Yakitori is made up of small pieces of chicken meat, liver and vegetables skewered on a bamboo stick and grilled over hot coals.
Bite size chicken pieces on a skewer are roasted above a charcoal flame and eaten with sauce or salt. This food is so popular as a side dish with drinks that people often say “beer with Yakitori” to mean “go out for drinks”. Most Yakitori shops are down-to-earth shops centered around counter seating, but there are also high class restaurants available as well. Some meat shops grill and sell Yakitori at the storefront to take home and eat with rice.
The chicken selections are not only meat, but also include almost all portions of the chicken like the organs and skin. Thigh meat or breast meat are the most orthodox choices. The tenderloin (sasami) portion near the breast is low in fat and healthy.

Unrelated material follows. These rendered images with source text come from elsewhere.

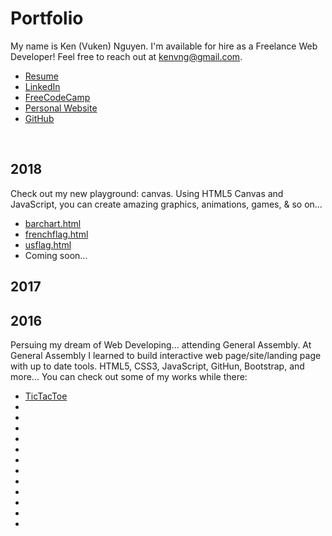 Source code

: # Portfolio
My name is Ken (Vuken) Nguyen.  I'm available for hire as a Freelance Web Developer! Feel free to reach out at kenvng@gmail.com.
<ul>
  <li><a href="https://github.com/kenvng/Portfolio/blob/master/Ken%20Nguyen%20Resume%202018.pdf">Resume</a></li>
  <li><a href="https://www.linkedin.com/in/ken-nguyen-2029078b">LinkedIn</a></li>
  <li><a href="http://www.freecodecamp.com/kenvng">FreeCodeCamp</a></li>
  <li><a href="http://vukendiesel.com">Personal Website</a></li>
  <li><a href="https://github.com/kenvng?tab=repositories">GitHub</a></li>
</ul>

<br/>

<h2>2018</h2>
Check out my new playground: canvas.  Using HTML5 Canvas and JavaScript, you can create amazing graphics, animations, games, & so on...
<ul>
  <li><a href="https://github.com/kenvng/Portfolio/blob/master/2018/Canvas%20Deep%20Dive/barchart.html">barchart.html</a></li>
  <li><a href="https://github.com/kenvng/Portfolio/blob/master/2018/Canvas%20Deep%20Dive/frenchflag.html">frenchflag.html</a></li>
  <li><a href="https://github.com/kenvng/Portfolio/blob/master/2018/Canvas%20Deep%20Dive/barchart.html">usflag.html</a></li>
  <li><a href=""></a>Coming soon...</li>
</ul>
  
  
<h2>2017</h2>


<h2>2016</h2>
Persuing my dream of Web Developing... attending General Assembly.  At General Assembly I learned to build interactive web page/site/landing page with up to date tools. HTML5, CSS3, JavaScript, GitHun, Bootstrap, and more...
You can check out some of my works while there:
<ul>
  <li><a href="http://kenvng.github.io/TicTacToe">TicTacToe</a></li>
  <li><a href="https://github.com/kenvng/Portfolio/tree/master/2016/FEWD-BOS-GA/homework_01"></a></li>
  <li><a href="https://github.com/kenvng/Portfolio/tree/master/2016/FEWD-BOS-GA/homework_02"></a></li>
  <li><a href="https://github.com/kenvng/Portfolio/tree/master/2016/FEWD-BOS-GA/homework_03"></a></li>
  <li><a href="https://github.com/kenvng/Portfolio/tree/master/2016/FEWD-BOS-GA/homework_04"></a></li>
  <li><a href="https://github.com/kenvng/Portfolio/tree/master/2016/FEWD-BOS-GA/homework_05"></a></li>
  <li><a href="https://github.com/kenvng/Portfolio/tree/master/2016/FEWD-BOS-GA/homework_06"></a></li>
  <li><a href="https://github.com/kenvng/Portfolio/tree/master/2016/FEWD-BOS-GA/homework_07"></a></li>
  <li><a href="https://github.com/kenvng/Portfolio/tree/master/2016/FEWD-BOS-GA/homework_08"></a></li>
  <li><a href="https://github.com/kenvng/Portfolio/tree/master/2016/FEWD-BOS-GA/homework_09"></a></li>
  <li><a href="https://github.com/kenvng/Portfolio/tree/master/2016/FEWD-BOS-GA/homework_10"></a></li>
  <li><a href="https://github.com/kenvng/Portfolio/tree/master/2016/FEWD-BOS-GA/homework_11"></a></li>
  <li><a href="https://github.com/kenvng/Portfolio/tree/master/2016/FEWD-BOS-GA/final_assignment"></a></li>
 </ul>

A “negima” is a type of Yakitori with “negi” (Japanese chives) and meat staggered on the skewer. “Rebaa” Yakitori is the liver portion, but compared to the liver of other animals, chicken livers are not as bitter and have a full bodied flavor. “Tsukune” Yakitori is ground chicken meat which is rolled into balls or kneaded into thick stick like shapes to give a tender texture that is also easy for children to eat.
If you want to enjoy a firmer texture, try the “sunagimo” (a part of the stomach) or “nankotsu” (cartilage). Deep fried “tebasaki” (wingtips) are also popular. Tebasaki are fragrantly deep fried and flavored with salt, pepper, and sweet and zesty sauce. And if you want to try some kind of odd parts, some shops serve up things like “hatsu” (heart), “ponjiri” (hind end), “seseri” (neck) “tosaka” (chicken comb), and “kogan” (testicles). Each part requires its own different kind of fine tuning on the grill, so a master griller technique is very important.

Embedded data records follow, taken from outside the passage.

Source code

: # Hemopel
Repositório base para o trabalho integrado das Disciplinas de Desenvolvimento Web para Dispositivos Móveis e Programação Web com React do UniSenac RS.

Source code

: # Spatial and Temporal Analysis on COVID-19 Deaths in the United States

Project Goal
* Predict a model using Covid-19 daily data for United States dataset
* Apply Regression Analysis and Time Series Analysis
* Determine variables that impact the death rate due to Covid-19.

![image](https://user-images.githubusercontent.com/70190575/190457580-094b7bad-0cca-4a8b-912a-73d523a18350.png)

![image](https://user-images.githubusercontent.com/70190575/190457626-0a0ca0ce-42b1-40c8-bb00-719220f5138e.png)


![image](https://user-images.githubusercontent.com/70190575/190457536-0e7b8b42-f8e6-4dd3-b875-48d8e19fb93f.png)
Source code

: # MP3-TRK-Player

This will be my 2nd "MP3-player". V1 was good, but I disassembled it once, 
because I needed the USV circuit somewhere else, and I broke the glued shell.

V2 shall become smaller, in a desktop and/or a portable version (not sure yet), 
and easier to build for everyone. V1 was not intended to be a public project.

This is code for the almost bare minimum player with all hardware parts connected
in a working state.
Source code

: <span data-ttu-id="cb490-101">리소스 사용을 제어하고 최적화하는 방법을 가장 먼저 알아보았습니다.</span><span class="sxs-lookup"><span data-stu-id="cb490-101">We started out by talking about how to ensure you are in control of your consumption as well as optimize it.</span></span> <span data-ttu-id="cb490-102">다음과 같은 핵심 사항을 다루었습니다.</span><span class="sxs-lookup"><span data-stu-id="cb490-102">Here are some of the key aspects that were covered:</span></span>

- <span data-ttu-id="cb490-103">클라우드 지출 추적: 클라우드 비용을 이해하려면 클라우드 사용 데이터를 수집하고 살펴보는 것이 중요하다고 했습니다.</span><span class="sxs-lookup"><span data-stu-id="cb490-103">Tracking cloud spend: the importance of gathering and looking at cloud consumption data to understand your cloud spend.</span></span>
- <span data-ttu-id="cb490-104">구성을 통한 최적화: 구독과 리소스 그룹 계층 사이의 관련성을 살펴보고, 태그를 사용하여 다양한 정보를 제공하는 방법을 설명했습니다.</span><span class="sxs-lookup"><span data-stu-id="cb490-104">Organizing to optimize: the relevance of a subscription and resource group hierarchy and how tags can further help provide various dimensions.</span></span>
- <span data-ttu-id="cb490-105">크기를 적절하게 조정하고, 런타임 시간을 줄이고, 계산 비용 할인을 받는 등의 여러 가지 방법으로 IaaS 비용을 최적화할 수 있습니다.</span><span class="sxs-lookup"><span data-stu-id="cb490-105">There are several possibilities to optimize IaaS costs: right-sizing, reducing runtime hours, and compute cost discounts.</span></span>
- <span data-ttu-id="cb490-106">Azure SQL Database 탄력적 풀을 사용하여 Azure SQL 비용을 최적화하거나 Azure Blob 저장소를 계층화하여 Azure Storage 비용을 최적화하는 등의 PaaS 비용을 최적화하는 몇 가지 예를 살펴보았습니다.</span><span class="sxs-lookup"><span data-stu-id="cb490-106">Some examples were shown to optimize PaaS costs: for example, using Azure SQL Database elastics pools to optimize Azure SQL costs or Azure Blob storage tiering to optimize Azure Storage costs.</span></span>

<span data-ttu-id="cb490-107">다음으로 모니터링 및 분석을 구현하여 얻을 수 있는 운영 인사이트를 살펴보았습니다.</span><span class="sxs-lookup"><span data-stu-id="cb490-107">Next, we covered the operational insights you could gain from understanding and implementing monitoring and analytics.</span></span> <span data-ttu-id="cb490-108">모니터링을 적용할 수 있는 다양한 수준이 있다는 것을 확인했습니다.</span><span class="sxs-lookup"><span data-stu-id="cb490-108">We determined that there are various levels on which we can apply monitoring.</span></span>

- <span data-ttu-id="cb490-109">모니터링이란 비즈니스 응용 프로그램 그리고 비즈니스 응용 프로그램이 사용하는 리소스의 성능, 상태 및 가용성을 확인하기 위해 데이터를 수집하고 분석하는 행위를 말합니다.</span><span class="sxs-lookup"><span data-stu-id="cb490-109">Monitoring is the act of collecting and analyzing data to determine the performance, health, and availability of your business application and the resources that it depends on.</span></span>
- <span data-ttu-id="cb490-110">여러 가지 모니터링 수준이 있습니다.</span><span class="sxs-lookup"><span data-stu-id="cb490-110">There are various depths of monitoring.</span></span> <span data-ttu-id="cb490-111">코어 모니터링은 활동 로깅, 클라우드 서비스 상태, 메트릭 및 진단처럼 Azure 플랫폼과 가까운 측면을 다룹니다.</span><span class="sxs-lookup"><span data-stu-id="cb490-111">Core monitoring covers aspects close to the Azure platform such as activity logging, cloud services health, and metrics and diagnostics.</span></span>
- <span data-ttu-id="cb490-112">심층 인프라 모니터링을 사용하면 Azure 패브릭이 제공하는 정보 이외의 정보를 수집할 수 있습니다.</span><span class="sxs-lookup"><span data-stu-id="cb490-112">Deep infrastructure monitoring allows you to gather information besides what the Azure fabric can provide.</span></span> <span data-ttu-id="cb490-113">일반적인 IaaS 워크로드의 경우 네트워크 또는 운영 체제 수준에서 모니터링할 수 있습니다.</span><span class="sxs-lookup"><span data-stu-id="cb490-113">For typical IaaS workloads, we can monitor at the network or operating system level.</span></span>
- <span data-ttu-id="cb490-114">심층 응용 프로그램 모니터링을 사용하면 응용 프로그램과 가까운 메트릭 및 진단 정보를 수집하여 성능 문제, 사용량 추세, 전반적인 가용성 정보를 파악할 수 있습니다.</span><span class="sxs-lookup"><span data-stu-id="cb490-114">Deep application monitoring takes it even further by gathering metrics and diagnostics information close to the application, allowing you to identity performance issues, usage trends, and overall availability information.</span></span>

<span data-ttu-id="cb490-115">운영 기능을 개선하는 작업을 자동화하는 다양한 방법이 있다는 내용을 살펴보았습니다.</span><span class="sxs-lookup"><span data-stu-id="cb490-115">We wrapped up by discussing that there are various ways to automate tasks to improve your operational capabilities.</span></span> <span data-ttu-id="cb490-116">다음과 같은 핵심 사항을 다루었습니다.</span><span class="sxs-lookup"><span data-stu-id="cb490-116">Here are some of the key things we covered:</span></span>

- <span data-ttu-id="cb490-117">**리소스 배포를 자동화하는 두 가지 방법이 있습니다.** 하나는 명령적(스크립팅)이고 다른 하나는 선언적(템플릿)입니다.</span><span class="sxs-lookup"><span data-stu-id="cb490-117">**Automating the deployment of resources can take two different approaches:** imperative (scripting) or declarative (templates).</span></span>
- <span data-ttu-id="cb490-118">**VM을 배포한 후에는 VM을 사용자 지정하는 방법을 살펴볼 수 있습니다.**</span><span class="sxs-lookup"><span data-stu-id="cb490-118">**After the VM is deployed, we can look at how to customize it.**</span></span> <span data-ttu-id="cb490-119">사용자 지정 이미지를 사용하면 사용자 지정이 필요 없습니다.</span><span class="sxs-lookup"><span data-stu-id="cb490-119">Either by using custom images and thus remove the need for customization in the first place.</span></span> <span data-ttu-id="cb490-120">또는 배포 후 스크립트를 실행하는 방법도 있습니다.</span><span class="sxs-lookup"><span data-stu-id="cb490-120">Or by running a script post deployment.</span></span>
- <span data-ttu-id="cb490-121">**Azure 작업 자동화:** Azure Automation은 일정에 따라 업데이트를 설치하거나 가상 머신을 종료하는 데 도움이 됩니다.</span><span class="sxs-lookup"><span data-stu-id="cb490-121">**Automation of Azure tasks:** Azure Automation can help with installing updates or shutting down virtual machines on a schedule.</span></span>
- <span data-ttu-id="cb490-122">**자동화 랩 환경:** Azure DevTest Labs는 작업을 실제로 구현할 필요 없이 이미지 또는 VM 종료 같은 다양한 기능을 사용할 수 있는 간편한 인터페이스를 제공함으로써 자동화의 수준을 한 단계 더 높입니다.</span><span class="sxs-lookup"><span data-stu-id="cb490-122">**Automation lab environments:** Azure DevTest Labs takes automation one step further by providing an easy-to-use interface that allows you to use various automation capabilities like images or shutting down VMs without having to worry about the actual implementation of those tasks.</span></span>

The prices can be for each skewer or a set of two skewers. If you want to try different flavors, ordering a mixed skewer plate is a good idea.
When you order, the wait staff might ask if you want sauce or salt.
“Tare ni shimasu ka? Shio ni shimasu ka?”
The sauce is a blend of ingredients like soy sauce and mirin with a sweet and zesty flavor. If you want a lighter feel, try the salt instead. You might also be offered miso flavoring as well. If you want something a little more spicy, try sprinkling on some “shichimi togarashi” (seven chili pepper blend).
Recently, more and more Yakitori shops are including pork on their menus under the catchphrase “yakiton” (“yaki” is grill and “ton” is one way of saying pork). These pork selections include an assortment of parts just like the chicken selections.
If you come to Japan, make sure you try this!
I wouldn’t exactly call it traditional, but it’s something Japanese eat almost everyday.
Try experiencing the daily life of a Japanese, you won’t regret it!